[Records for the exercise Boundary: Start]
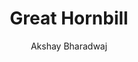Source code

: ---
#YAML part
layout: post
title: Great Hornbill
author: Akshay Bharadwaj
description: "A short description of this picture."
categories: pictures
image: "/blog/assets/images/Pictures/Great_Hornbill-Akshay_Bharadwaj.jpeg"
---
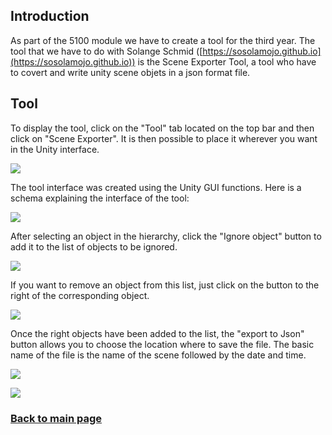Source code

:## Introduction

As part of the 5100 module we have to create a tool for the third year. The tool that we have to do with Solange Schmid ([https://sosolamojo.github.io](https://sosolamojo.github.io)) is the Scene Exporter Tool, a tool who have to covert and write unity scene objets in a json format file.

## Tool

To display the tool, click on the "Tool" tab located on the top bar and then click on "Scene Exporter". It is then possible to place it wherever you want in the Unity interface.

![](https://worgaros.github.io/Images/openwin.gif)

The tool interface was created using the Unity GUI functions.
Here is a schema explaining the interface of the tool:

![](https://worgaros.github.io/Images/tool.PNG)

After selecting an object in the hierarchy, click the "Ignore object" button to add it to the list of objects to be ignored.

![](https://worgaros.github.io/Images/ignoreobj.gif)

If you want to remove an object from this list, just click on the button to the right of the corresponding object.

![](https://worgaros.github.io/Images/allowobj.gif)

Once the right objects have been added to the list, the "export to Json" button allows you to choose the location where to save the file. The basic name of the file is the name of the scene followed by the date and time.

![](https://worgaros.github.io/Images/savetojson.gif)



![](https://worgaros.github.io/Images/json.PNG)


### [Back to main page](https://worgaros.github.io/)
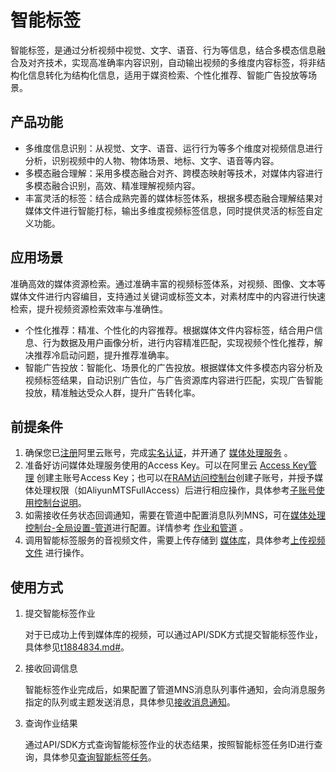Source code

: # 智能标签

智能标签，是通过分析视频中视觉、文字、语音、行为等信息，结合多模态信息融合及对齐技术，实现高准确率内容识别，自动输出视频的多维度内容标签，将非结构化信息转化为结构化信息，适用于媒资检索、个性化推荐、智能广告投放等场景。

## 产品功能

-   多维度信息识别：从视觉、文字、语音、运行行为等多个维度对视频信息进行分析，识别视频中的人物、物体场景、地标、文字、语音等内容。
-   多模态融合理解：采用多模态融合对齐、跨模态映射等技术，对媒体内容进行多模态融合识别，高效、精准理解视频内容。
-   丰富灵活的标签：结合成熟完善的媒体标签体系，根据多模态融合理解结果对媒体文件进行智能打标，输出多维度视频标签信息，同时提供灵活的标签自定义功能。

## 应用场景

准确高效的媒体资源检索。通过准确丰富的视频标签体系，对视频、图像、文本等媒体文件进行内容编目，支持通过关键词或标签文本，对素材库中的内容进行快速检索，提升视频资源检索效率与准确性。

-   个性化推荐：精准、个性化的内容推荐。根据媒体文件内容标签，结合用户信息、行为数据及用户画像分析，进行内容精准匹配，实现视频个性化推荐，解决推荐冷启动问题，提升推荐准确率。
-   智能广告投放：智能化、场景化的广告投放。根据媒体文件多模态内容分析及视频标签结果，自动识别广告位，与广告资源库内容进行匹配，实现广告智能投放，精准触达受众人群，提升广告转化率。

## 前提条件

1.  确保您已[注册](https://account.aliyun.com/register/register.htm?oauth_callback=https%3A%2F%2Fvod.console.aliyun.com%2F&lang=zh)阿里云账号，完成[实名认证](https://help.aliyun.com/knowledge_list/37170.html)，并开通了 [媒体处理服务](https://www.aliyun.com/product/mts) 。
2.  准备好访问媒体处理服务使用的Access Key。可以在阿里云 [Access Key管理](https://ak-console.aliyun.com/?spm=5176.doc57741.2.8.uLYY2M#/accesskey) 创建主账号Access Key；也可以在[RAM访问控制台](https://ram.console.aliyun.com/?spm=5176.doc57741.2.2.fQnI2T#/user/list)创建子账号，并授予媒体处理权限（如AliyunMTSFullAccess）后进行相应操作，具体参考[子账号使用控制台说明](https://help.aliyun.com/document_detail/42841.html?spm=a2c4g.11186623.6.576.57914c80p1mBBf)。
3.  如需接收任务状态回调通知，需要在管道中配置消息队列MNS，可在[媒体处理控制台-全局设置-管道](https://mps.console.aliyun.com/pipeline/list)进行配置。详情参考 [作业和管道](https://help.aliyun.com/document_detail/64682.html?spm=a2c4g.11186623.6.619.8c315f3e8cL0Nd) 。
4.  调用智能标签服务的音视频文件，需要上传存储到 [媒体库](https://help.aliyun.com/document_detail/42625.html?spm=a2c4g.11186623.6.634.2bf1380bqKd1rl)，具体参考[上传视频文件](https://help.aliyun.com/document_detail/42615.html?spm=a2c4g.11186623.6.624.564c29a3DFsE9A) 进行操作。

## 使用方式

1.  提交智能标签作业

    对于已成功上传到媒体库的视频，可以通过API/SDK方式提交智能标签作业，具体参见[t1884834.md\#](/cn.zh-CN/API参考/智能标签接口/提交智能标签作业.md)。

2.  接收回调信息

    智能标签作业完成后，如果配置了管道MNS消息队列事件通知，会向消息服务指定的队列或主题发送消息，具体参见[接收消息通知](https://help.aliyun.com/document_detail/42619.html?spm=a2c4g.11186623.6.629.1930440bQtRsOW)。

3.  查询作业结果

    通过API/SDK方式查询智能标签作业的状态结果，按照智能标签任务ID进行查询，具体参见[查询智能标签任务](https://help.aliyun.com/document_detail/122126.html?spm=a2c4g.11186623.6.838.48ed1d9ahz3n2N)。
[Records for the exercise Boundary: End]
* Assigned task: Above are the records. Copy every line in them holding "提交智能标签作业".

* Task solution:
1.  提交智能标签作业
    对于已成功上传到媒体库的视频，可以通过API/SDK方式提交智能标签作业，具体参见[t1884834.md\#](/cn.zh-CN/API参考/智能标签接口/提交智能标签作业.md)。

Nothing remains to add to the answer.